Friedman is so busy laughing at Perry that he doesn’t even bother to distinguish between global warming and anthropogenic global warming, although it’s the latter about which Perry made his skeptical remarks.

[NOTE: As for what Perry actually said, if anyone missed it, here’s Perry at a recent Republican debate [emphasis mine]:

Q:… Just recently in New Hampshire, you said that weekly and even daily scientists are coming forward to question the idea that human activity is behind climate change. Which scientists have you found most credible on this subject?

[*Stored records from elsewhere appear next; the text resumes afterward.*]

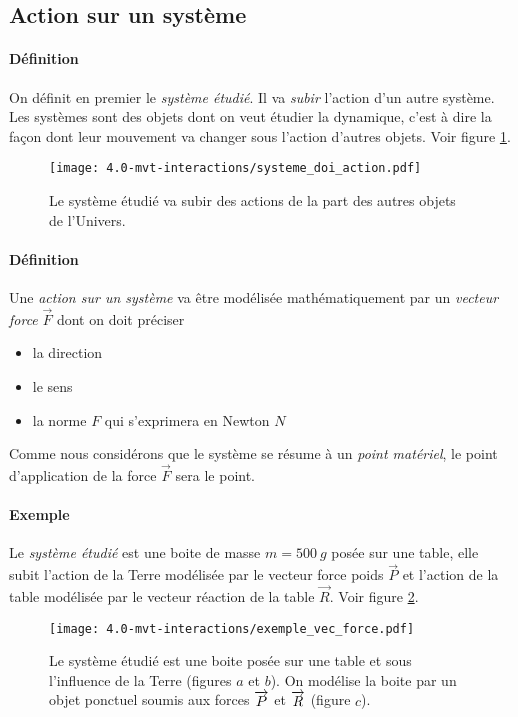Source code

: \subsection{Action sur un système}
\paragraph{Définition} On définit en premier le \textit{système étudié}. Il va \textit{subir} l'action d'un autre système. Les systèmes sont des objets dont on veut étudier la dynamique, c'est à dire la façon dont leur mouvement va changer sous l'action d'autres objets. Voir figure \ref{fig:system_doi}.
\begin{figure}[h!]
  \begin{center}
      \texttt{[image: 4.0-mvt-interactions/systeme\_doi\_action.pdf]}
  \end{center}
  \caption{Le système étudié va subir des actions de la part des autres objets de l'Univers.}
  \label{fig:system_doi}
\end{figure}

\paragraph{Définition} Une \textit{action sur un système} va être modélisée mathématiquement par un
\textit{vecteur force} $\overrightarrow{F}$ dont on doit préciser
\begin{itemize}
 \item la direction
 \item le sens
 \item la norme $F$ qui s'exprimera en Newton $N$
\end{itemize}
Comme nous considérons que le système se résume à un \textit{point matériel}, le point d'application
de la force $\overrightarrow{F}$ sera le point.
\paragraph{Exemple} 
Le \textit{système étudié} est une boite de masse $m=500~g$ posée sur une table, elle subit l'action de la Terre modélisée par le vecteur force poids $\overrightarrow {P}$ et l'action de la table modélisée par le vecteur réaction de la table $\overrightarrow {R}$. 
Voir figure \ref{fig:exemple_vec_force}.
\begin{figure}[h!]
  \begin{center}
      \texttt{[image: 4.0-mvt-interactions/exemple\_vec\_force.pdf]}
  \end{center}
  \caption{Le système étudié est une boite posée sur une table et sous l'influence de la Terre (figures $a$ et $b$). On modélise la boite par un objet ponctuel soumis aux forces $\protect\overrightarrow{P}$ et $\protect\overrightarrow{R}$ (figure $c$).}
  \label{fig:exemple_vec_force}
\end{figure}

PERRY: Well, I do agree that there is — the science is — is not settled on this. The idea that we would put Americans’ economy at — at — at jeopardy based on scientific theory that’s not settled yet, to me, is just — is nonsense. I mean, it — I mean — and I tell somebody, I said, just because you have a group of scientists that have stood up and said here is the fact, Galileo got outvoted for a spell.

And later in the debate, when asked again, Perry answered [emphasis mine]:

The fact of the matter is, the science is not settled on whether or not the climate change is being impacted by man to the point where we’re going to put America’s economics in jeopardy.

And here’s Perry in another speech [emphasis mine]:

I think we’re seeing it almost weekly or even daily, scientists who are coming forward and questioning the original idea that man-made global warming is what is causing the climate to change. Yes, our climates change. They’ve been changing ever since the earth was formed. But I do not buy into, that a group of scientists, who in some cases were found to be manipulating this data.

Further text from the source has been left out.